Saved entries
*** Block opens ***

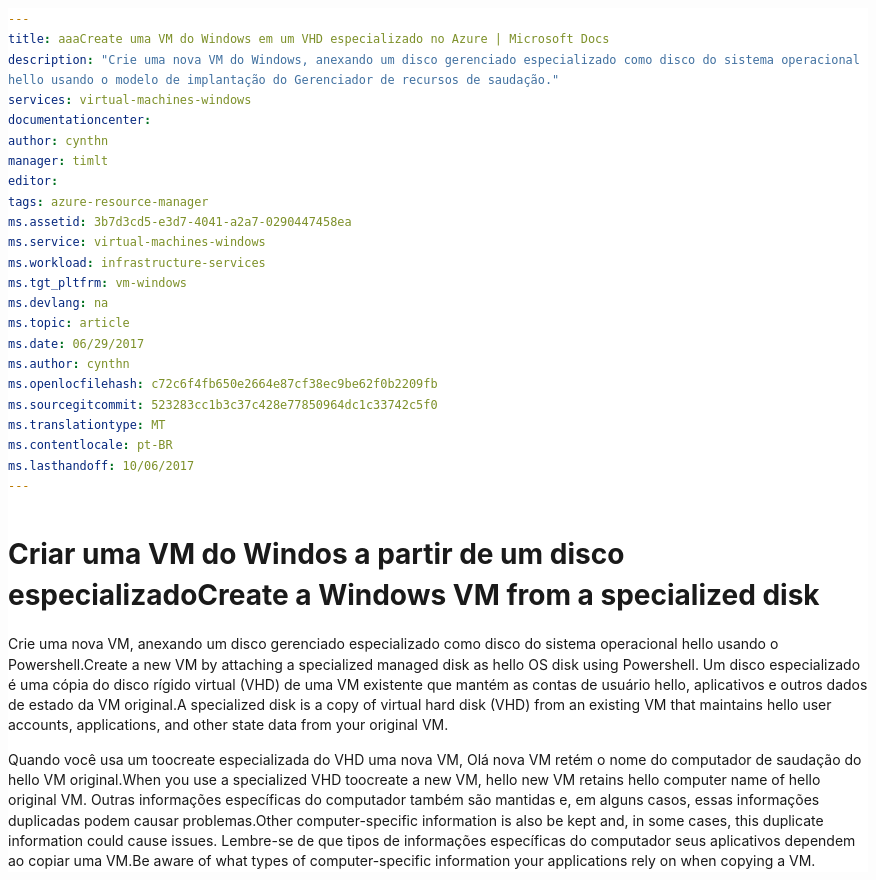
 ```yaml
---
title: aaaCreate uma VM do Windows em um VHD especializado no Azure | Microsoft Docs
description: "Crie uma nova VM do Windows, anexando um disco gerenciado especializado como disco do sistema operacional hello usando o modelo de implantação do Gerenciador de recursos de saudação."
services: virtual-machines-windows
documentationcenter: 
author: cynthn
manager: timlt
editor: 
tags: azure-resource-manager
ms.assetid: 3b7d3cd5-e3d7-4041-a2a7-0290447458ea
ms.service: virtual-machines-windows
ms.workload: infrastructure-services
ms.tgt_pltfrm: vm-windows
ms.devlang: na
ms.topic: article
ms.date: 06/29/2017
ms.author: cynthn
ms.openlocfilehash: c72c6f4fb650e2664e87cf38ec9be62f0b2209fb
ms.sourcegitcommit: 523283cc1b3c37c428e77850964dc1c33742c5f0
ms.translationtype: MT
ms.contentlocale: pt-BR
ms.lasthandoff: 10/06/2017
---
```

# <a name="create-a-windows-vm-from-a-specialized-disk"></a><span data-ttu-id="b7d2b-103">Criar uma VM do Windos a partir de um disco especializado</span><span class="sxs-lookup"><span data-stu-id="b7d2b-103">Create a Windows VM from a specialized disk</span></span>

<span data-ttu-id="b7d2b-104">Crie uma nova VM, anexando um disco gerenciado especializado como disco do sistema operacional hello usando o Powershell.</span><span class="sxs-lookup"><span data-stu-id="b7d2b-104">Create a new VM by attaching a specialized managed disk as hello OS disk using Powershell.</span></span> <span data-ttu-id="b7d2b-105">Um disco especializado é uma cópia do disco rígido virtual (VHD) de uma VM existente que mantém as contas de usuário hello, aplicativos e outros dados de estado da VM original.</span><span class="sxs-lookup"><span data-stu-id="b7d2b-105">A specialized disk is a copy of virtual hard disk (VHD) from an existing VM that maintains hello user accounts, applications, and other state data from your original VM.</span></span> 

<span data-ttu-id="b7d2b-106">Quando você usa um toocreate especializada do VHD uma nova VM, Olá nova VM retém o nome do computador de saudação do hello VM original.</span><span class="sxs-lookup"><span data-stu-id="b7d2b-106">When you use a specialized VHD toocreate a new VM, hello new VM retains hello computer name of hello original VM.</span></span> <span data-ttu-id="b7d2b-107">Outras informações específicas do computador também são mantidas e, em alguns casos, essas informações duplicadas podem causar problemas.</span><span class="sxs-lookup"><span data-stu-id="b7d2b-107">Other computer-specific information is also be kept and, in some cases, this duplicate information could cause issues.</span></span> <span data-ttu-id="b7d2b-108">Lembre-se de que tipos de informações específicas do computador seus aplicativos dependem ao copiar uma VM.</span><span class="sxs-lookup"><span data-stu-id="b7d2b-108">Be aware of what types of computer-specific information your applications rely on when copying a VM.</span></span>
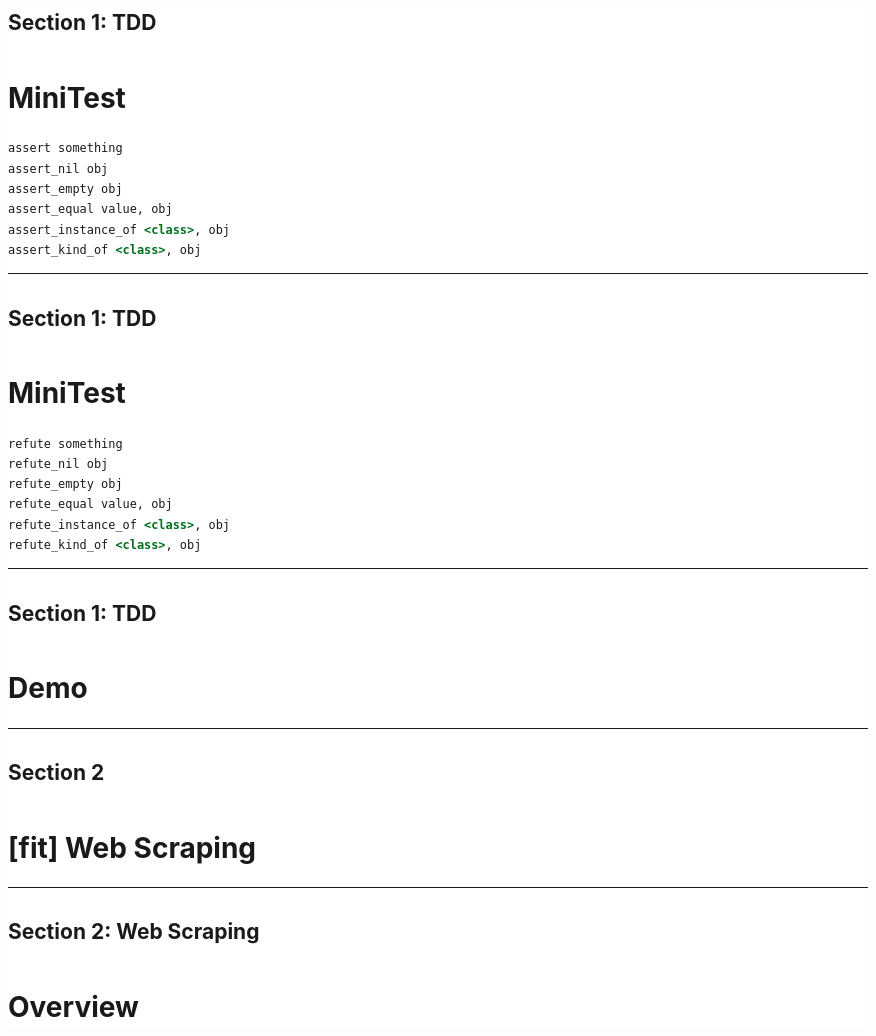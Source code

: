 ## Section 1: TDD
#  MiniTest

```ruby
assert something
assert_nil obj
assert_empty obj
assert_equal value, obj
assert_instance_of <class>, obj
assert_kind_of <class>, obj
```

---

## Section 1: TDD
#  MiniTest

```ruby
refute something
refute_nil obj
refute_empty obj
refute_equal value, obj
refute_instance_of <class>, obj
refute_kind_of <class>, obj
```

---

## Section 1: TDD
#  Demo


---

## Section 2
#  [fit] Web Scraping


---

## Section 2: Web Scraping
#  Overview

*** Block closes ***

Please reproduce the records above exactly, omitting every picture.

 ```yaml
---
title: aaaCreate uma VM do Windows em um VHD especializado no Azure | Microsoft Docs
description: "Crie uma nova VM do Windows, anexando um disco gerenciado especializado como disco do sistema operacional hello usando o modelo de implantação do Gerenciador de recursos de saudação."
services: virtual-machines-windows
documentationcenter: 
author: cynthn
manager: timlt
editor: 
tags: azure-resource-manager
ms.assetid: 3b7d3cd5-e3d7-4041-a2a7-0290447458ea
ms.service: virtual-machines-windows
ms.workload: infrastructure-services
ms.tgt_pltfrm: vm-windows
ms.devlang: na
ms.topic: article
ms.date: 06/29/2017
ms.author: cynthn
ms.openlocfilehash: c72c6f4fb650e2664e87cf38ec9be62f0b2209fb
ms.sourcegitcommit: 523283cc1b3c37c428e77850964dc1c33742c5f0
ms.translationtype: MT
ms.contentlocale: pt-BR
ms.lasthandoff: 10/06/2017
---
```

# <a name="create-a-windows-vm-from-a-specialized-disk"></a><span data-ttu-id="b7d2b-103">Criar uma VM do Windos a partir de um disco especializado</span><span class="sxs-lookup"><span data-stu-id="b7d2b-103">Create a Windows VM from a specialized disk</span></span>

<span data-ttu-id="b7d2b-104">Crie uma nova VM, anexando um disco gerenciado especializado como disco do sistema operacional hello usando o Powershell.</span><span class="sxs-lookup"><span data-stu-id="b7d2b-104">Create a new VM by attaching a specialized managed disk as hello OS disk using Powershell.</span></span> <span data-ttu-id="b7d2b-105">Um disco especializado é uma cópia do disco rígido virtual (VHD) de uma VM existente que mantém as contas de usuário hello, aplicativos e outros dados de estado da VM original.</span><span class="sxs-lookup"><span data-stu-id="b7d2b-105">A specialized disk is a copy of virtual hard disk (VHD) from an existing VM that maintains hello user accounts, applications, and other state data from your original VM.</span></span> 

<span data-ttu-id="b7d2b-106">Quando você usa um toocreate especializada do VHD uma nova VM, Olá nova VM retém o nome do computador de saudação do hello VM original.</span><span class="sxs-lookup"><span data-stu-id="b7d2b-106">When you use a specialized VHD toocreate a new VM, hello new VM retains hello computer name of hello original VM.</span></span> <span data-ttu-id="b7d2b-107">Outras informações específicas do computador também são mantidas e, em alguns casos, essas informações duplicadas podem causar problemas.</span><span class="sxs-lookup"><span data-stu-id="b7d2b-107">Other computer-specific information is also be kept and, in some cases, this duplicate information could cause issues.</span></span> <span data-ttu-id="b7d2b-108">Lembre-se de que tipos de informações específicas do computador seus aplicativos dependem ao copiar uma VM.</span><span class="sxs-lookup"><span data-stu-id="b7d2b-108">Be aware of what types of computer-specific information your applications rely on when copying a VM.</span></span>
Source code

: ## Section 1: TDD
#  MiniTest

```ruby
assert something
assert_nil obj
assert_empty obj
assert_equal value, obj
assert_instance_of <class>, obj
assert_kind_of <class>, obj
```

---

## Section 1: TDD
#  MiniTest

```ruby
refute something
refute_nil obj
refute_empty obj
refute_equal value, obj
refute_instance_of <class>, obj
refute_kind_of <class>, obj
```

---

## Section 1: TDD
#  Demo


---

## Section 2
#  [fit] Web Scraping


---

## Section 2: Web Scraping
#  Overview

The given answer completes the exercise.